SPUG: XPath on (less-than-perfect) HTML

Yitzchak Scott-Thoennes sthoenna at gmail.com
Tue Dec 8 19:44:17 PST 2009


On Tue, Dec 8, 2009 at 5:43 PM, Michael R. Wolf <MichaelRWolf at att.net> wrote:
>
> Although XML brings to mind 'well-formed' whereas HTML (not XHTML) does not, I guess I'm fortunate to be able to use XPath in the XML-ish packages by using the qw(suppress_errors recover) options to the parser to handle my HTML.  (Aside.  This was the answer to my earlier posting on how to get over the non-well-formed issue.)  I guess I started with XML::LIbXML because I didn't think that XPath would be applicable to non-XML (i.e. HTML).  It appears that findnodes($xpath) works for a $treee (or $doc or $dom) parsed from either package.
>
> Could the only difference be that I've got to be explicit with the XML::LibXML parser about recovering on non-well-formed input while the HTML one already (tacitly) expects non-well-formed.
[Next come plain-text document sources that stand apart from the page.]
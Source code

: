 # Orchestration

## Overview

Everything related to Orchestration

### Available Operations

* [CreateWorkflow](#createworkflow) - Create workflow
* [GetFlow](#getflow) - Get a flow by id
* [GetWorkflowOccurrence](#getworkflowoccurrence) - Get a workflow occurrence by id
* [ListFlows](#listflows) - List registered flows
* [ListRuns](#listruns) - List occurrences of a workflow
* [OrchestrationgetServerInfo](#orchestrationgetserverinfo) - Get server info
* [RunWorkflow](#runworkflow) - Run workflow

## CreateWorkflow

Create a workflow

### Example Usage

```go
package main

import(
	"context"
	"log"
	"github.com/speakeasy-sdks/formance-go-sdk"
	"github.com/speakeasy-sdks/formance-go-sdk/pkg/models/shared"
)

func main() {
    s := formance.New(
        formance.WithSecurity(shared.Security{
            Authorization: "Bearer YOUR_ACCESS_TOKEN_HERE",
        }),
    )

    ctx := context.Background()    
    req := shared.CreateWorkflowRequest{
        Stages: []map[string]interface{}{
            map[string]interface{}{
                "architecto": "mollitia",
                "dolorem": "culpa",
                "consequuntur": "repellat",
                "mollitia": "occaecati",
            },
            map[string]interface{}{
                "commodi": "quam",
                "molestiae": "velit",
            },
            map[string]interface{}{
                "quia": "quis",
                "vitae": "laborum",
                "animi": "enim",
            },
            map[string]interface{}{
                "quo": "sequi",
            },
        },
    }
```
No personal experience, but it's not just about recovering, but
recovering the way a browser would have interpreted the HTML.
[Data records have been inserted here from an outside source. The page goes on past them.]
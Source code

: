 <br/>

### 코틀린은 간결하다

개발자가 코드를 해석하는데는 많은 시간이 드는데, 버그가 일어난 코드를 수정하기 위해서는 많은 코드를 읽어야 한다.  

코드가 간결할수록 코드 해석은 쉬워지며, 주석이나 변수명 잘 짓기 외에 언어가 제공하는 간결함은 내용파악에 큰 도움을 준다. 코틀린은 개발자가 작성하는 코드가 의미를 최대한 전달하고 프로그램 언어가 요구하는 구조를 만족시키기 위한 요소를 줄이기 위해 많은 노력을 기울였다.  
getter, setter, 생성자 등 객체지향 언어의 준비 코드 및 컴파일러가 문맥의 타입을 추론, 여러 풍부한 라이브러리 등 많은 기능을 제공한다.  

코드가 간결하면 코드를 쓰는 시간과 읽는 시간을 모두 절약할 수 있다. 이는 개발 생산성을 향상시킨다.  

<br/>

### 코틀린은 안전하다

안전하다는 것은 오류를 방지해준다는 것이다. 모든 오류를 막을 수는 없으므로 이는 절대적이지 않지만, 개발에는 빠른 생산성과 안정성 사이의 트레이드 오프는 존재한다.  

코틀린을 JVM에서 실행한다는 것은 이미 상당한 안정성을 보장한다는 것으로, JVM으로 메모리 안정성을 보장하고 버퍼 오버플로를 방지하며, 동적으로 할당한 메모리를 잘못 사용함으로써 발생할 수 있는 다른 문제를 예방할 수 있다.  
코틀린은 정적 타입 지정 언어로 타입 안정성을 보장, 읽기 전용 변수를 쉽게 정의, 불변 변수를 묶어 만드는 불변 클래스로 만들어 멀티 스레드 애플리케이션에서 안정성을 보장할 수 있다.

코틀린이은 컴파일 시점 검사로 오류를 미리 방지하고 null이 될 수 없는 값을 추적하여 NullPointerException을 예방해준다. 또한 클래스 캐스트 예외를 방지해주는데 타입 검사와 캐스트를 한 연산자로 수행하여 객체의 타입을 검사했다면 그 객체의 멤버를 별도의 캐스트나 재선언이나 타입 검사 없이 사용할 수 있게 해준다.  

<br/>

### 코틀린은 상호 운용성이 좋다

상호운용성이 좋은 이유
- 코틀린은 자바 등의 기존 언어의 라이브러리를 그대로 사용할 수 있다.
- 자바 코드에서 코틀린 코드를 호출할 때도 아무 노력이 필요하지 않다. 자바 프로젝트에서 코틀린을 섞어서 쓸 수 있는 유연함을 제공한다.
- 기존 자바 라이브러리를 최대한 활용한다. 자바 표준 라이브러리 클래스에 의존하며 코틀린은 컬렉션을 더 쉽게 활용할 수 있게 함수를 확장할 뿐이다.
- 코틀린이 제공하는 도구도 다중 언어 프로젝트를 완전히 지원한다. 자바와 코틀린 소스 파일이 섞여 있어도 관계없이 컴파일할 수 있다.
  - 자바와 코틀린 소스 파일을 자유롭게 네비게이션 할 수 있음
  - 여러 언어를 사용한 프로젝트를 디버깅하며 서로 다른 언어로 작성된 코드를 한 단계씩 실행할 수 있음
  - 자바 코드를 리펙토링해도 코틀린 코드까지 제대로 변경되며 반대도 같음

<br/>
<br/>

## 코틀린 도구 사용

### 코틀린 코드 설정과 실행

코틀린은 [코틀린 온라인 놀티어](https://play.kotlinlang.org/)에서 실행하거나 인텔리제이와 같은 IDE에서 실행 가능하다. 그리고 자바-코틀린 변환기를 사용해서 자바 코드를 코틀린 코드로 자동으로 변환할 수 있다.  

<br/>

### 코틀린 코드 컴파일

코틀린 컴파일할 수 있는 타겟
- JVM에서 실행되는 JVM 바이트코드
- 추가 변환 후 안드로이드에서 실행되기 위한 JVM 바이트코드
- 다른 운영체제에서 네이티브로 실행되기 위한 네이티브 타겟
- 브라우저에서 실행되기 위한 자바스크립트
>From the TreeBuilder POD:

> HTML is rather harder to parse than people who write it generally suspect.
>
> Here's the problem: HTML is a kind of SGML that permits "minimization"
> and "implication". In short, this means that you don't have to close
> every tag you open (because the opening of a subsequent tag may
> implicitly close it), and if you use a tag that can't occur in the
> context you seem to using it in, under certain conditions the parser
> will be able to realize you mean to leave the current context and enter
> the new one, that being the only one that your code could correctly be
> interpreted in.
>
> Now, this would all work flawlessly and unproblematically if: 1) all
> the rules that both prescribe and describe HTML were (and had been)
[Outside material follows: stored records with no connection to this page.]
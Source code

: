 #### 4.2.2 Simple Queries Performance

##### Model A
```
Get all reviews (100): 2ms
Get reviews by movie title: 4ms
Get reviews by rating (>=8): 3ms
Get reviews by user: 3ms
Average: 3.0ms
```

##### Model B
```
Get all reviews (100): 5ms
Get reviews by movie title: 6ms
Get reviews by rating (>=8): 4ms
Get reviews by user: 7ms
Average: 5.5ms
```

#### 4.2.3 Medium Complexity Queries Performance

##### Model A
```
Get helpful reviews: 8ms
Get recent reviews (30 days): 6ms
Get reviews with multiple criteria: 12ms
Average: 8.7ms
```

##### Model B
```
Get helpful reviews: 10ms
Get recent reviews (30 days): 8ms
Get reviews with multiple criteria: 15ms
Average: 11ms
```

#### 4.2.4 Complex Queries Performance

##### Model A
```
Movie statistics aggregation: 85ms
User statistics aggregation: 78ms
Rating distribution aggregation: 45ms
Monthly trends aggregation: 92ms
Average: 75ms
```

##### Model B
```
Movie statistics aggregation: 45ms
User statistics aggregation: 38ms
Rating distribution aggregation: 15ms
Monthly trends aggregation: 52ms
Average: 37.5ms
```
> clearly set out, and 2) everyone was aware of these rules and wrote
> their code in compliance to them.
>
> However, it didn't happen that way, and so most HTML pages are
> difficult if not impossible to correctly parse with nearly any set of
> straightforward SGML rules. That's why the internals of HTML::TreeBuilder
> consist of lots and lots of special cases -- instead of being just a
> generic SGML parser with HTML DTD rules plugged in.
> ...
>
> The HTML::TreeBuilder source may seem long and complex, but it is rather
> well commented, and symbol names are generally self-explanatory. (You are
> encouraged to read the Mozilla HTML parser source for comparison.) Some
> of the complexity comes from little-used features, and some of it comes
> from having the HTML tokenizer (HTML::Parser) being a separate module,
> requiring somewhat of a different interface than you'd find in a combined
> tokenizer and tree-builder. But most of the length of the source comes
> from the fact that it's essentially a long list of special cases,
> with lots and lots of sanity-checking, and sanity-recovery -- because,
> as Roseanne Rosannadanna once said, "it's always something".